Task directions. The full listing below should be repeated exactly.

Input material Block Start

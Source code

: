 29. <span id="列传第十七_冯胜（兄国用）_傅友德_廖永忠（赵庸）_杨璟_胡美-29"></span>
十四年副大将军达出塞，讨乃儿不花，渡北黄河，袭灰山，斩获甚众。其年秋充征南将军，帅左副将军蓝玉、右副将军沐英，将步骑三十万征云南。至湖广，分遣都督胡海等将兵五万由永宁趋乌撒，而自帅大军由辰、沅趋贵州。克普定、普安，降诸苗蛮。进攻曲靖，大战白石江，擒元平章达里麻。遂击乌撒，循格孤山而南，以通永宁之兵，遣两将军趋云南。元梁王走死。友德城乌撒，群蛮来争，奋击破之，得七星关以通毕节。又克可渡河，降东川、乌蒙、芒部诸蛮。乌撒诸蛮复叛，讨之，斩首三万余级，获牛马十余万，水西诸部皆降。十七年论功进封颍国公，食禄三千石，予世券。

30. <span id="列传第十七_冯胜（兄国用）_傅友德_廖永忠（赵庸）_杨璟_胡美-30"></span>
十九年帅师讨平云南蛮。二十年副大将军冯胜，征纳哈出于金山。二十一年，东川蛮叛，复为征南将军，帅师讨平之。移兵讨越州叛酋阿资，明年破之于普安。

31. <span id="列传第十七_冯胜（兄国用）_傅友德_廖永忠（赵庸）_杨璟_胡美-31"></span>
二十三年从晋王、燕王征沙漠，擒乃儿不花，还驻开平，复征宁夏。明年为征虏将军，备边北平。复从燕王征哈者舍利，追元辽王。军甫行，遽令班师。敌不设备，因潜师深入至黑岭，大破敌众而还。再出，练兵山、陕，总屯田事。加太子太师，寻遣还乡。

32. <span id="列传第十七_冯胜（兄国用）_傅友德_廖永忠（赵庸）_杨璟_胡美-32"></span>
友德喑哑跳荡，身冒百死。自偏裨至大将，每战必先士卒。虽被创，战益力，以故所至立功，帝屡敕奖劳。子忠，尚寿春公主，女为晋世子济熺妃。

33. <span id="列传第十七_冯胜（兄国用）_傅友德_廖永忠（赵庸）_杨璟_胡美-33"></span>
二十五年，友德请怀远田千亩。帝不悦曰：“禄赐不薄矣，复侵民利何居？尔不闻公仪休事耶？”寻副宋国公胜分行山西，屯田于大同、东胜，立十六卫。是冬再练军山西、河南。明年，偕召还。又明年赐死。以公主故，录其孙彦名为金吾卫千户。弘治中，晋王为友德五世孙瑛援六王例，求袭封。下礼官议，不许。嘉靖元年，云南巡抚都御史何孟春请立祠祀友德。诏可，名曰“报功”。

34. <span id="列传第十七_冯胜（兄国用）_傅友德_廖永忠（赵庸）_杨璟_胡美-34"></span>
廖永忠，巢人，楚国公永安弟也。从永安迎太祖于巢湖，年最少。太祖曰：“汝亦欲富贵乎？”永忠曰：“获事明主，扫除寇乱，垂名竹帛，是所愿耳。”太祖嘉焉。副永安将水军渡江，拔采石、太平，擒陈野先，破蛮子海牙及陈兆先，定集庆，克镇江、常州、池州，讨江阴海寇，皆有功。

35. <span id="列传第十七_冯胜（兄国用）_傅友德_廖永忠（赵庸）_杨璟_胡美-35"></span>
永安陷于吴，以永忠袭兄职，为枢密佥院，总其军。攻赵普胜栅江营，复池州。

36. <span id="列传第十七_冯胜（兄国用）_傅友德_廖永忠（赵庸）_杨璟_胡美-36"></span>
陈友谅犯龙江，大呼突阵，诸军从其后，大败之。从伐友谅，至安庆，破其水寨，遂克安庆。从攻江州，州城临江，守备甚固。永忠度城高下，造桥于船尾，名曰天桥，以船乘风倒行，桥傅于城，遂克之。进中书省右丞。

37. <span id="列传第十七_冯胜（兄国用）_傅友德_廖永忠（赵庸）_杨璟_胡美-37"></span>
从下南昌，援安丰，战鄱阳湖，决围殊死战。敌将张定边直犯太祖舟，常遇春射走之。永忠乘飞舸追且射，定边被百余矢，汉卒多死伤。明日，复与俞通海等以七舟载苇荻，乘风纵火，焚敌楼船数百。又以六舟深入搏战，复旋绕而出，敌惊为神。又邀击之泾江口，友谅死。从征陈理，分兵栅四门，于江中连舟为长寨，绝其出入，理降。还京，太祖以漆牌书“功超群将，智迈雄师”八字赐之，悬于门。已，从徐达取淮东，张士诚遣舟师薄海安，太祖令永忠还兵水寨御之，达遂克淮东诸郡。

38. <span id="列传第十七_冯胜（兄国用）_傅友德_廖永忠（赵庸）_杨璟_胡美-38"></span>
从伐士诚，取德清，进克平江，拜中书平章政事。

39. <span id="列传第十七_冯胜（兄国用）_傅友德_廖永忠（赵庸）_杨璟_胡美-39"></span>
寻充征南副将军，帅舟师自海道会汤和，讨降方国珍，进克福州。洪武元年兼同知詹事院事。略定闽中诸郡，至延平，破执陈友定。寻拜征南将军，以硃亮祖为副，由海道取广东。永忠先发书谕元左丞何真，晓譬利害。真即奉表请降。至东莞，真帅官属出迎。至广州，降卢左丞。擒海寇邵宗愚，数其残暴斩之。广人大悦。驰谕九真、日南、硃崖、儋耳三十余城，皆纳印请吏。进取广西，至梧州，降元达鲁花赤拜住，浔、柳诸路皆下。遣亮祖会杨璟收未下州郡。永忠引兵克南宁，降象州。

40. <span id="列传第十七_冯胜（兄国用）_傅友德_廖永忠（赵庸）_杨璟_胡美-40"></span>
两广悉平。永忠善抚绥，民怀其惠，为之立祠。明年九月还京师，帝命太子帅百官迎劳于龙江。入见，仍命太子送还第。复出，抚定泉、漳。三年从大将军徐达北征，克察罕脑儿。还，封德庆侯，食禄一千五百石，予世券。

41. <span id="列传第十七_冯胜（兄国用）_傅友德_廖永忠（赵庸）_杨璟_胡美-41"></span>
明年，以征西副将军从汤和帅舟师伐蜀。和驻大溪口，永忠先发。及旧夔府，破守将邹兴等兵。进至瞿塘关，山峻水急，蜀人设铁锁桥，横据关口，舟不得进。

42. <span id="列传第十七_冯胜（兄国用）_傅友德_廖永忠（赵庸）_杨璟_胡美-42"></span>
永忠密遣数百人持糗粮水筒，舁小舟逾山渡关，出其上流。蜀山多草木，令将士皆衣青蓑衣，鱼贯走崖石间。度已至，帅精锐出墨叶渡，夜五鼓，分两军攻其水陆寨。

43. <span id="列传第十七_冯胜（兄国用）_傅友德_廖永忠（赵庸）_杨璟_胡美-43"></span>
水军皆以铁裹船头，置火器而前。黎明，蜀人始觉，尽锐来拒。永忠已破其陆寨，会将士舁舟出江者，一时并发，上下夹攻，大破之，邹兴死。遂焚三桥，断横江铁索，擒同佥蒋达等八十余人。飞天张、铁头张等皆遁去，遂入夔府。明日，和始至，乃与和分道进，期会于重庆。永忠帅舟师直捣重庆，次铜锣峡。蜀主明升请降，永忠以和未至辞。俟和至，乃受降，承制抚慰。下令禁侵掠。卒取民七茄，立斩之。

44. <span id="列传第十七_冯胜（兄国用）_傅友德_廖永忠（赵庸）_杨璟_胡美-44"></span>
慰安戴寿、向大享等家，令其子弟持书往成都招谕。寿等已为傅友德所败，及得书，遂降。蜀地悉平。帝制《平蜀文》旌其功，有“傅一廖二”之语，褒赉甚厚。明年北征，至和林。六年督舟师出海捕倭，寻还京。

Input material Block End

Your response.
Source code

: 29. <span id="列传第十七_冯胜（兄国用）_傅友德_廖永忠（赵庸）_杨璟_胡美-29"></span>
十四年副大将军达出塞，讨乃儿不花，渡北黄河，袭灰山，斩获甚众。其年秋充征南将军，帅左副将军蓝玉、右副将军沐英，将步骑三十万征云南。至湖广，分遣都督胡海等将兵五万由永宁趋乌撒，而自帅大军由辰、沅趋贵州。克普定、普安，降诸苗蛮。进攻曲靖，大战白石江，擒元平章达里麻。遂击乌撒，循格孤山而南，以通永宁之兵，遣两将军趋云南。元梁王走死。友德城乌撒，群蛮来争，奋击破之，得七星关以通毕节。又克可渡河，降东川、乌蒙、芒部诸蛮。乌撒诸蛮复叛，讨之，斩首三万余级，获牛马十余万，水西诸部皆降。十七年论功进封颍国公，食禄三千石，予世券。

30. <span id="列传第十七_冯胜（兄国用）_傅友德_廖永忠（赵庸）_杨璟_胡美-30"></span>
十九年帅师讨平云南蛮。二十年副大将军冯胜，征纳哈出于金山。二十一年，东川蛮叛，复为征南将军，帅师讨平之。移兵讨越州叛酋阿资，明年破之于普安。

31. <span id="列传第十七_冯胜（兄国用）_傅友德_廖永忠（赵庸）_杨璟_胡美-31"></span>
二十三年从晋王、燕王征沙漠，擒乃儿不花，还驻开平，复征宁夏。明年为征虏将军，备边北平。复从燕王征哈者舍利，追元辽王。军甫行，遽令班师。敌不设备，因潜师深入至黑岭，大破敌众而还。再出，练兵山、陕，总屯田事。加太子太师，寻遣还乡。

32. <span id="列传第十七_冯胜（兄国用）_傅友德_廖永忠（赵庸）_杨璟_胡美-32"></span>
友德喑哑跳荡，身冒百死。自偏裨至大将，每战必先士卒。虽被创，战益力，以故所至立功，帝屡敕奖劳。子忠，尚寿春公主，女为晋世子济熺妃。

33. <span id="列传第十七_冯胜（兄国用）_傅友德_廖永忠（赵庸）_杨璟_胡美-33"></span>
二十五年，友德请怀远田千亩。帝不悦曰：“禄赐不薄矣，复侵民利何居？尔不闻公仪休事耶？”寻副宋国公胜分行山西，屯田于大同、东胜，立十六卫。是冬再练军山西、河南。明年，偕召还。又明年赐死。以公主故，录其孙彦名为金吾卫千户。弘治中，晋王为友德五世孙瑛援六王例，求袭封。下礼官议，不许。嘉靖元年，云南巡抚都御史何孟春请立祠祀友德。诏可，名曰“报功”。

34. <span id="列传第十七_冯胜（兄国用）_傅友德_廖永忠（赵庸）_杨璟_胡美-34"></span>
廖永忠，巢人，楚国公永安弟也。从永安迎太祖于巢湖，年最少。太祖曰：“汝亦欲富贵乎？”永忠曰：“获事明主，扫除寇乱，垂名竹帛，是所愿耳。”太祖嘉焉。副永安将水军渡江，拔采石、太平，擒陈野先，破蛮子海牙及陈兆先，定集庆，克镇江、常州、池州，讨江阴海寇，皆有功。

35. <span id="列传第十七_冯胜（兄国用）_傅友德_廖永忠（赵庸）_杨璟_胡美-35"></span>
永安陷于吴，以永忠袭兄职，为枢密佥院，总其军。攻赵普胜栅江营，复池州。

36. <span id="列传第十七_冯胜（兄国用）_傅友德_廖永忠（赵庸）_杨璟_胡美-36"></span>
陈友谅犯龙江，大呼突阵，诸军从其后，大败之。从伐友谅，至安庆，破其水寨，遂克安庆。从攻江州，州城临江，守备甚固。永忠度城高下，造桥于船尾，名曰天桥，以船乘风倒行，桥傅于城，遂克之。进中书省右丞。

37. <span id="列传第十七_冯胜（兄国用）_傅友德_廖永忠（赵庸）_杨璟_胡美-37"></span>
从下南昌，援安丰，战鄱阳湖，决围殊死战。敌将张定边直犯太祖舟，常遇春射走之。永忠乘飞舸追且射，定边被百余矢，汉卒多死伤。明日，复与俞通海等以七舟载苇荻，乘风纵火，焚敌楼船数百。又以六舟深入搏战，复旋绕而出，敌惊为神。又邀击之泾江口，友谅死。从征陈理，分兵栅四门，于江中连舟为长寨，绝其出入，理降。还京，太祖以漆牌书“功超群将，智迈雄师”八字赐之，悬于门。已，从徐达取淮东，张士诚遣舟师薄海安，太祖令永忠还兵水寨御之，达遂克淮东诸郡。

38. <span id="列传第十七_冯胜（兄国用）_傅友德_廖永忠（赵庸）_杨璟_胡美-38"></span>
从伐士诚，取德清，进克平江，拜中书平章政事。

39. <span id="列传第十七_冯胜（兄国用）_傅友德_廖永忠（赵庸）_杨璟_胡美-39"></span>
寻充征南副将军，帅舟师自海道会汤和，讨降方国珍，进克福州。洪武元年兼同知詹事院事。略定闽中诸郡，至延平，破执陈友定。寻拜征南将军，以硃亮祖为副，由海道取广东。永忠先发书谕元左丞何真，晓譬利害。真即奉表请降。至东莞，真帅官属出迎。至广州，降卢左丞。擒海寇邵宗愚，数其残暴斩之。广人大悦。驰谕九真、日南、硃崖、儋耳三十余城，皆纳印请吏。进取广西，至梧州，降元达鲁花赤拜住，浔、柳诸路皆下。遣亮祖会杨璟收未下州郡。永忠引兵克南宁，降象州。

40. <span id="列传第十七_冯胜（兄国用）_傅友德_廖永忠（赵庸）_杨璟_胡美-40"></span>
两广悉平。永忠善抚绥，民怀其惠，为之立祠。明年九月还京师，帝命太子帅百官迎劳于龙江。入见，仍命太子送还第。复出，抚定泉、漳。三年从大将军徐达北征，克察罕脑儿。还，封德庆侯，食禄一千五百石，予世券。

41. <span id="列传第十七_冯胜（兄国用）_傅友德_廖永忠（赵庸）_杨璟_胡美-41"></span>
明年，以征西副将军从汤和帅舟师伐蜀。和驻大溪口，永忠先发。及旧夔府，破守将邹兴等兵。进至瞿塘关，山峻水急，蜀人设铁锁桥，横据关口，舟不得进。

42. <span id="列传第十七_冯胜（兄国用）_傅友德_廖永忠（赵庸）_杨璟_胡美-42"></span>
永忠密遣数百人持糗粮水筒，舁小舟逾山渡关，出其上流。蜀山多草木，令将士皆衣青蓑衣，鱼贯走崖石间。度已至，帅精锐出墨叶渡，夜五鼓，分两军攻其水陆寨。

43. <span id="列传第十七_冯胜（兄国用）_傅友德_廖永忠（赵庸）_杨璟_胡美-43"></span>
水军皆以铁裹船头，置火器而前。黎明，蜀人始觉，尽锐来拒。永忠已破其陆寨，会将士舁舟出江者，一时并发，上下夹攻，大破之，邹兴死。遂焚三桥，断横江铁索，擒同佥蒋达等八十余人。飞天张、铁头张等皆遁去，遂入夔府。明日，和始至，乃与和分道进，期会于重庆。永忠帅舟师直捣重庆，次铜锣峡。蜀主明升请降，永忠以和未至辞。俟和至，乃受降，承制抚慰。下令禁侵掠。卒取民七茄，立斩之。

44. <span id="列传第十七_冯胜（兄国用）_傅友德_廖永忠（赵庸）_杨璟_胡美-44"></span>
慰安戴寿、向大享等家，令其子弟持书往成都招谕。寿等已为傅友德所败，及得书，遂降。蜀地悉平。帝制《平蜀文》旌其功，有“傅一廖二”之语，褒赉甚厚。明年北征，至和林。六年督舟师出海捕倭，寻还京。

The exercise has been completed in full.